Posted by: Ross | May 22, 2013 at 09:04 PM
So what you are saying is that as an individual, I have the duty of subsidising somebody else's loss?
Where is the fairness in that?
Do you oppose subsidies to the car industry, by chance?
Posted by: John Mc | May 22, 2013 at 09:27 PM
You are not subsidising anybody's loss. Negative gearing only applies where the owner is a net taxpayer overall. The house losses can only be offset against other profits or income. And when the house makes a profit, including at sale, the owner pays additional tax.
Remember, tax is theft, so tax minimisation is more than a right, it is a duty.
Posted by: Anton | May 22, 2013 at 09:31 PM
It's all about balance.
Damn straight. We need more private sector involvement in roads and public infrastructure in general. There is far too much of a government monopoly.
Posted by: John Mc | May 22, 2013 at 09:33 PM
People can join a union or act as individuals to get higher pay, just as businesses can decide what a job is worth.
In a free market wages in declining industries should decline and wages in growing industries should rise. This should cause people to migrate to the areas of growth, driving further growth and eliminating the oversupply of labour in declining industries, supporting the remaining wages.

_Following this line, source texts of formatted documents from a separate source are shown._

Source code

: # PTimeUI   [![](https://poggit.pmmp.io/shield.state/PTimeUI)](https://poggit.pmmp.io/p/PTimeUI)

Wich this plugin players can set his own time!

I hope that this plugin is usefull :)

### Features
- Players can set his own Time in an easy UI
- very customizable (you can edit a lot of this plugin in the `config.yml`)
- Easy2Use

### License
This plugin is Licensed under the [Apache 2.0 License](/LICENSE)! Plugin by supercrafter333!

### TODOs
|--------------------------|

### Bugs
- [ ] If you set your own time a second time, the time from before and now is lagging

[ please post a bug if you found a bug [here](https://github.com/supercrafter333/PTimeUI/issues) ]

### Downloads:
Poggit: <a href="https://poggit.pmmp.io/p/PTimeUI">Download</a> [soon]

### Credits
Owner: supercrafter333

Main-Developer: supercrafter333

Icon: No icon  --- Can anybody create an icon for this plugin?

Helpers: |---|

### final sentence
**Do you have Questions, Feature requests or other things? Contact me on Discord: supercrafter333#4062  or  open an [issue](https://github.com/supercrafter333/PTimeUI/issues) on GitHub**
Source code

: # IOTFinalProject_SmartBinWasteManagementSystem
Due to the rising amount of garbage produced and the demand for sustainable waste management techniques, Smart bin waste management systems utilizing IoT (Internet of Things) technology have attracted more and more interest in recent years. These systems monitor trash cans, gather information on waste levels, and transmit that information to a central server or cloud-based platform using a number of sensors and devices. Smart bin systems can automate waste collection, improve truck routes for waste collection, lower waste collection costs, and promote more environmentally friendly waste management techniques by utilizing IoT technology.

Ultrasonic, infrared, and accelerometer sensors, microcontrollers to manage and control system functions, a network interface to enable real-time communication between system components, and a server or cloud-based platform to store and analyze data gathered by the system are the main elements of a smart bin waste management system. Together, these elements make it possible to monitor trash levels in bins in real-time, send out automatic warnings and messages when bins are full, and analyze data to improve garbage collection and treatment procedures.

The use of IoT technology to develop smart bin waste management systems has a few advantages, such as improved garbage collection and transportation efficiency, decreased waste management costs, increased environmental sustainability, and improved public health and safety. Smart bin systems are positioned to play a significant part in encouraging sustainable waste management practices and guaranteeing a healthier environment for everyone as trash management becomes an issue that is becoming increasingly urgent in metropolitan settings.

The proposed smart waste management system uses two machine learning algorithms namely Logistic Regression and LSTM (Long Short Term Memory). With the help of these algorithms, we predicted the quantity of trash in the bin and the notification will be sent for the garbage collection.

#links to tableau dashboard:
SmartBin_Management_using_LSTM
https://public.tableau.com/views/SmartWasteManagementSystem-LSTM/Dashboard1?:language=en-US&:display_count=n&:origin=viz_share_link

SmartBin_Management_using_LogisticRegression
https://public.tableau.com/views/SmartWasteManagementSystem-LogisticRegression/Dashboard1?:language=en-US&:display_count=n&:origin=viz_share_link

There should have been a migration of labour from manufacturing to mining, but welfare and minimum wages prevented this. The result was limiting the overall growth in mining and increasing unemployment in manufacturing. Everybody is worse off.
Posted by: Anton | May 22, 2013 at 09:40 PM
I do actually, if the car industry can't function in Australia then why keep it on life support?
Also in regards to road and rail, I'm of the belief that the government should make the plan, hold the reservations and explicitly state the conditions of the construction with private enterprise.
Should those conditions not be met, the company should be penalised or lose its right to monetise that resource.
However, with such conditions few companies would be up to the challenge of that since they are committing to a long term project and they need to guarantee long term returns.
I am also of the belief that in terms of certain infrastructure, such as water, gas, electricity and phone lines, the suppliers should have full range of the cost of their product, however since you can only have one line to each premises the 'poles and wires' should either remain with the government or an independent NfP organisation who's sole job is to cover the cost of maintenance and upgrades.
If you think that this is not an exercise that is in line with the free market, look back to the privatisation of Telstra. All of it went, including the lines to the premises.
Telstra then began charging 3rd party ISPs using their infrastructure MORE than their own retail arm, which was anti-competitive because of the nature of the system.
My $0.02
Posted by: Ross | May 22, 2013 at 10:01 PM
Looks like the unions have a hieved a good outcome for the workers at ford.
Posted by: Anton | May 23, 2013 at 12:46 PM
The Government has already closed that loop hole by taxing the capital gain on rental properties when that are sold. That's why I'm selling mine now, so they don't get a bigger portion later. I'm not going through years of worry handling an investment property so the Government can get a slice of my hard earned wealth. Hey guess what I'm not the only one! So where will people live now? Governments need to realize that people who buy investment properties provide most of the affordable rents.